I had to solve the equation

$$\frac{dN}{dt} = rN \left( 1 -\frac{N}{K} \right)$$

where $r$ and $K$ are constant and $N(0) = N_0$.

I solved it and got

$$N(t) = \frac{kAe^{rt}}{1 - Ae^{rt}}$$

where $A = \frac{N_0}{k - N_0}$. Now I am being told to sketch the graph of this solution $N(t)$ against $t$ for $t \geq 0$ at fixed values of parameters $r, K$ and for two fixed values on $N_0$, one in the range $0 < N_0 < K$ and the other in the range $N_0 > K$.

How do I do this? I haven't got a clue what the graph would look like.

EDIT: I was thinking, if I divide through by $e^{rt}$ then I get $\frac{kA}{e^{-rt} - A}$ which seems easier to sketch as it now only has $1$ function of $t$, but I'm still unsure how to sketch this.

Answer 1

It is immediate from the differential equation that the rate of change of $N$ is $0$ if either $N=0$ or $N=K$, but if $N$ is between $0$ and $K$, then the rate is positive, so $N$ is increasing. If $N$ is close to either $0$ or $K$, then $dN/dt$ is close to $0$ so $N$ is increasing slowly; if $N$ is far from both (say halfway between) then $N$ is increasing fast.

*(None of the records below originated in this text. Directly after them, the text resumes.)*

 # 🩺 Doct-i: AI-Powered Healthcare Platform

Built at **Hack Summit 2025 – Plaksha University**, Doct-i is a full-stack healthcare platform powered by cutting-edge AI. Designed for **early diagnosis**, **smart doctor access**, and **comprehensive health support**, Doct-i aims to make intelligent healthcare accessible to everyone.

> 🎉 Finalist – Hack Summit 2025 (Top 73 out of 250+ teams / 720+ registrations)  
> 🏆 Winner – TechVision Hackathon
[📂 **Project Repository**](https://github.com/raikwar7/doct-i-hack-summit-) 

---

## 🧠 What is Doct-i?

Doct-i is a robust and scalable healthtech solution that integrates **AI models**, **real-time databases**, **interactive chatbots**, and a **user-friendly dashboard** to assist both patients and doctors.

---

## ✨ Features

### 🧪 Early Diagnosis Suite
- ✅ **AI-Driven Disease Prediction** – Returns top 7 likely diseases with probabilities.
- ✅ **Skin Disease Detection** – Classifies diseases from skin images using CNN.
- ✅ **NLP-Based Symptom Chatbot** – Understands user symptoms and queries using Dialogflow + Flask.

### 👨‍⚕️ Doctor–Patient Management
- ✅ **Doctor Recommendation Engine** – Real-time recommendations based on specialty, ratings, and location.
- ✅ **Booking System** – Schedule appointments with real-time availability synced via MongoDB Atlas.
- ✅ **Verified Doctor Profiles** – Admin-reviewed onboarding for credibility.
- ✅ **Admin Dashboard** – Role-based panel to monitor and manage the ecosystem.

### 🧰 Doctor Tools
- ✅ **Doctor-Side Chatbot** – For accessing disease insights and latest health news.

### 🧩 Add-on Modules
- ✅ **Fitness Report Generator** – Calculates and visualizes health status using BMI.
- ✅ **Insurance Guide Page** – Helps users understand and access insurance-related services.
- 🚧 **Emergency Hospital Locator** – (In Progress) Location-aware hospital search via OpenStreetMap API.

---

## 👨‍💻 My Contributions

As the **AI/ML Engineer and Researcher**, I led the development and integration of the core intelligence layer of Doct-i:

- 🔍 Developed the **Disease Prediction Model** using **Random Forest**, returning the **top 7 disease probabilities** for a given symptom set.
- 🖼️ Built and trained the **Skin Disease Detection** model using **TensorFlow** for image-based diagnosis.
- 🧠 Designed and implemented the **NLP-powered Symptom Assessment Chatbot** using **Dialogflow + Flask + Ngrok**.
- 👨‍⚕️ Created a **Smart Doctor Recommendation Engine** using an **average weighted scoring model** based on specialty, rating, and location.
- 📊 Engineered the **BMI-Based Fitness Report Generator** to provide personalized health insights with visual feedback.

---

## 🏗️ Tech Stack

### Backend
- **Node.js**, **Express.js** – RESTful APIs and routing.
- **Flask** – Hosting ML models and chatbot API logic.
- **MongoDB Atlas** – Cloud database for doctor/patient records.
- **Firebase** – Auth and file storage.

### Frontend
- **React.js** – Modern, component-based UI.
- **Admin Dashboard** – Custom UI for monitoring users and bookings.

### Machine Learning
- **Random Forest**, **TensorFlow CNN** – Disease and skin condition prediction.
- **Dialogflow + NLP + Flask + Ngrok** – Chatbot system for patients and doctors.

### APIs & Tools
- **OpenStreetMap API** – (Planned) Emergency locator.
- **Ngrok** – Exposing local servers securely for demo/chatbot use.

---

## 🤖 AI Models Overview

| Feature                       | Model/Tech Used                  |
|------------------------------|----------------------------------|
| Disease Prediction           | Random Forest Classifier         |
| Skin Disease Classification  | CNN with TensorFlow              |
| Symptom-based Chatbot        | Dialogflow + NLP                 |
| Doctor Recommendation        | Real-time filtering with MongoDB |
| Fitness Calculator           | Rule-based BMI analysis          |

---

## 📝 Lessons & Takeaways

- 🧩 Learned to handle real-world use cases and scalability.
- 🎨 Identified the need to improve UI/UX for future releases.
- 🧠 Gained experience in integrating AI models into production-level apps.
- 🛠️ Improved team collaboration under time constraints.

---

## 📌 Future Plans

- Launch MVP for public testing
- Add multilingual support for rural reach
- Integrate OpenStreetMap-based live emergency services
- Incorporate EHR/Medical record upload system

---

That much tells you a lot about the graph, and you can see it's true just by thinking about what the differential equation says. So it approaches $K$ more slowly as it approaches it. Therefore you've got a horizontal asymptote at $N=K$, and for the same reason a horizontal asymptote at $N=0$.

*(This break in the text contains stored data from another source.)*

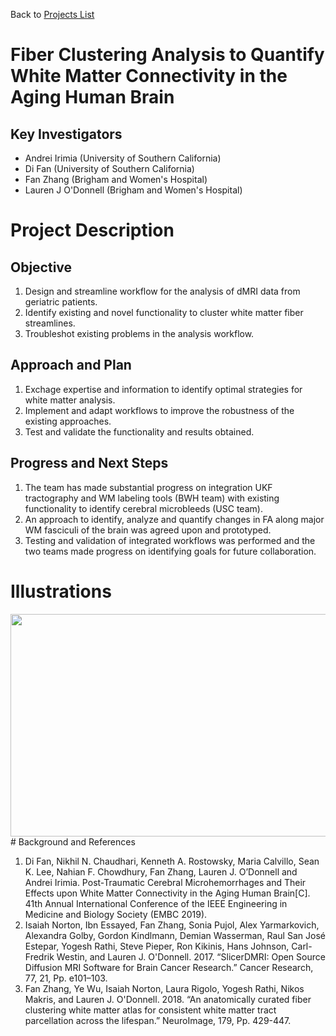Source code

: Back to [Projects List](../../README.md#ProjectsList)

# Fiber Clustering Analysis to Quantify White Matter Connectivity in the Aging Human Brain

## Key Investigators

- Andrei Irimia (University of Southern California)
- Di Fan (University of Southern California)
- Fan Zhang (Brigham and Women's Hospital)
- Lauren J O'Donnell (Brigham and Women's Hospital)

# Project Description

<!-- Add a short paragraph describing the project. -->

## Objective

<!-- Describe here WHAT you would like to achieve (what you will have as end result). -->

1. Design and streamline workflow for the analysis of dMRI data from geriatric patients.
1. Identify existing and novel functionality to cluster white matter fiber streamlines.
1. Troubleshot existing problems in the analysis workflow.

## Approach and Plan

<!-- Describe here HOW you would like to achieve the objectives stated above. -->

1. Exchage expertise and information to identify optimal strategies for white matter analysis.
1. Implement and adapt workflows to improve the robustness of the existing approaches.
1. Test and validate the functionality and results obtained.

## Progress and Next Steps

<!-- Update this section as you make progress, describing of what you have ACTUALLY DONE. If there are specific steps that you could not complete then you can describe them here, too. -->

1. The team has made substantial progress on integration UKF tractography and WM labeling tools (BWH team) with existing functionality to identify cerebral microbleeds (USC team). 
2. An approach to identify, analyze and quantify changes in FA along major WM fasciculi of the brain was agreed upon and prototyped. 
3. Testing and validation of integrated workflows was performed and the two teams made progress on identifying goals for future collaboration. 

# Illustrations

<!-- Add pictures and links to videos that demonstrate what has been accomplished.
![Description of picture](Example2.jpg)
![Some more images](Example2.jpg)
-->
<img src="FrenchGUISlicer.png" width="652" height="356"> 
# Background and References

<!-- If you developed any software, include link to the source code repository. If possible, also add links to sample data, and to any relevant publications. -->
1. Di Fan, Nikhil N. Chaudhari, Kenneth A. Rostowsky, Maria Calvillo, Sean K. Lee, Nahian F. Chowdhury, Fan Zhang, Lauren J. O’Donnell and Andrei Irimia. Post-Traumatic Cerebral Microhemorrhages and Their Effects upon White Matter Connectivity in the Aging Human Brain[C]. 41th Annual International Conference of the IEEE Engineering in Medicine and Biology Society (EMBC 2019).  
2. Isaiah Norton, Ibn Essayed, Fan Zhang, Sonia Pujol, Alex Yarmarkovich, Alexandra Golby, Gordon Kindlmann, Demian Wasserman, Raul San José Estepar, Yogesh Rathi, Steve Pieper, Ron Kikinis, Hans Johnson, Carl-Fredrik Westin, and Lauren J. O'Donnell. 2017. “SlicerDMRI: Open Source Diffusion MRI Software for Brain Cancer Research.” Cancer Research, 77, 21, Pp. e101–103. 
3. Fan Zhang, Ye Wu, Isaiah Norton, Laura Rigolo, Yogesh Rathi, Nikos Makris, and Lauren J. O'Donnell. 2018. “An anatomically curated fiber clustering white matter atlas for consistent white matter tract parcellation across the lifespan.” NeuroImage, 179, Pp. 429-447.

If you can show that $N\left(1-\frac KN\right)$ is biggest when $N$ is halfway between $0$ and $K$, that tells you where the curve will be steepest.

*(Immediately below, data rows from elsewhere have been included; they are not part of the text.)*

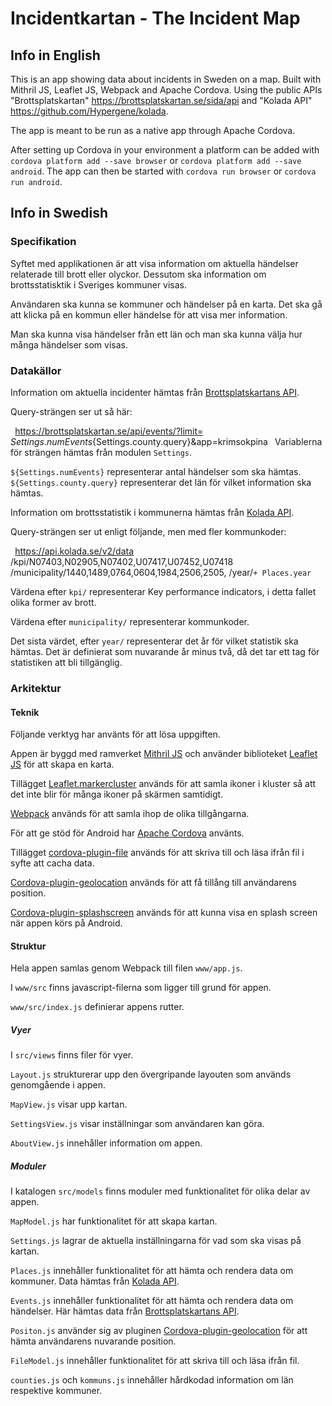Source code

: # Incidentkartan - The Incident Map

## Info in English

This is an app showing data about incidents in Sweden on a map. Built with Mithril JS, Leaflet JS, Webpack and Apache Cordova. Using the public APIs "Brottsplatskartan" https://brottsplatskartan.se/sida/api and "Kolada API" https://github.com/Hypergene/kolada.

The app is meant to be run as a native app through Apache Cordova.

After setting up Cordova in your environment a platform can be added with `cordova platform add --save browser` or `cordova platform add --save android`.
The app can then be started with `cordova run browser` or `cordova run android`.

## Info in Swedish

### Specifikation

Syftet med applikationen är att visa information om aktuella händelser relaterade till brott eller olyckor. Dessutom ska information om brottsstatisktik i Sveriges kommuner visas.

Användaren ska kunna se kommuner och händelser på en karta. Det ska gå att klicka på en kommun eller händelse för att visa mer information.

Man ska kunna visa händelser från ett län och man ska kunna välja hur många händelser som visas.

### Datakällor

Information om aktuella incidenter hämtas från [Brottsplatskartans API](https://brottsplatskartan.se/sida/api).

Query-strängen ser ut så här:

 `
`https://brottsplatskartan.se/api/events/?limit=
${Settings.numEvents}${Settings.county.query}&app=krimsokpina`
`
Variablerna för strängen hämtas från modulen `Settings`.

`${Settings.numEvents}` representerar antal händelser som ska hämtas. `${Settings.county.query}` representerar det län för vilket information ska hämtas.

Information om brottsstatistik i kommunerna hämtas från [Kolada API](https://github.com/Hypergene/kolada).

Query-strängen ser ut enligt följande, men med fler kommunkoder:

`
`https://api.kolada.se/v2/data
/kpi/N07403,N02905,N07402,U07417,U07452,U07418
/municipality/1440,1489,0764,0604,1984,2506,2505,
/year/` + Places.year
`

Värdena efter `kpi/` representerar Key performance indicators, i detta fallet olika former av brott.

Värdena efter `municipality/` representerar kommunkoder.

Det sista värdet, efter `year/` representerar det år för vilket statistik ska hämtas. Det är definierat som nuvarande år minus två, då det tar ett tag för statistiken att bli tillgänglig.

### Arkitektur

#### Teknik

Följande verktyg har använts för att lösa uppgiften.

Appen är byggd med ramverket [Mithril JS](https://mithril.js.org/) och använder biblioteket [Leaflet JS](https://leafletjs.com/) för att skapa en karta.

Tillägget [Leaflet.markercluster](https://github.com/Leaflet/Leaflet.markercluster) används för att samla ikoner i kluster så att det inte blir för många ikoner på skärmen samtidigt.

[Webpack](https://webpack.js.org/) används för att samla ihop de olika tillgångarna.

För att ge stöd för Android har [Apache Cordova](https://cordova.apache.org/docs/en/latest/guide/overview/index.html) använts.

Tillägget [cordova-plugin-file](https://cordova.apache.org/docs/en/latest/reference/cordova-plugin-file/index.html) används för att skriva till och läsa ifrån fil i syfte att cacha data.

[Cordova-plugin-geolocation](https://cordova.apache.org/docs/en/latest/reference/cordova-plugin-geolocation/index.html) används för att få tillång till användarens position.

[Cordova-plugin-splashscreen](https://cordova.apache.org/docs/en/latest/reference/cordova-plugin-splashscreen/index.html) används för att kunna visa en splash screen när appen körs på Android.

#### Struktur

Hela appen samlas genom Webpack till filen `www/app.js`.

I `www/src` finns javascript-filerna som ligger till grund för appen.

`www/src/index.js` definierar appens rutter.

##### Vyer

I `src/views` finns filer för vyer.

`Layout.js` strukturerar upp den övergripande layouten som används genomgående i appen.

`MapView.js` visar upp kartan.

`SettingsView.js` visar inställningar som användaren kan göra.

`AboutView.js` innehåller information om appen.

##### Moduler

I katalogen `src/models` finns moduler med funktionalitet för olika delar av appen.

`MapModel.js` har funktionalitet för att skapa kartan.

`Settings.js` lagrar de aktuella inställningarna för vad som ska visas på kartan.

`Places.js` innehåller funktionalitet för att hämta och rendera data om kommuner. Data hämtas från [Kolada API](https://github.com/Hypergene/kolada).

`Events.js` innehåller funktionalitet för att hämta och rendera data om händelser. Här hämtas data från [Brottsplatskartans API](https://brottsplatskartan.se/sida/api).

`Positon.js` använder sig av pluginen [Cordova-plugin-geolocation](https://cordova.apache.org/docs/en/latest/reference/cordova-plugin-geolocation/index.html) för att hämta användarens nuvarande position.

`FileModel.js` innehåller funktionalitet för att skriva till och läsa ifrån fil.

`counties.js` och `kommuns.js` innehåller hårdkodad information om län respektive kommuner.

If you're a bit more ambitious, try showing you have symmetry about the point at which $N$ is halfway between $0$ and $K$, i.e. if $t_0$ is the time at which $N$ is halfway between, then at time $t_0+t$, $N$ will exceed its value at $t_0$ by the same amount by which it falls short of that value at time $t_0-t$.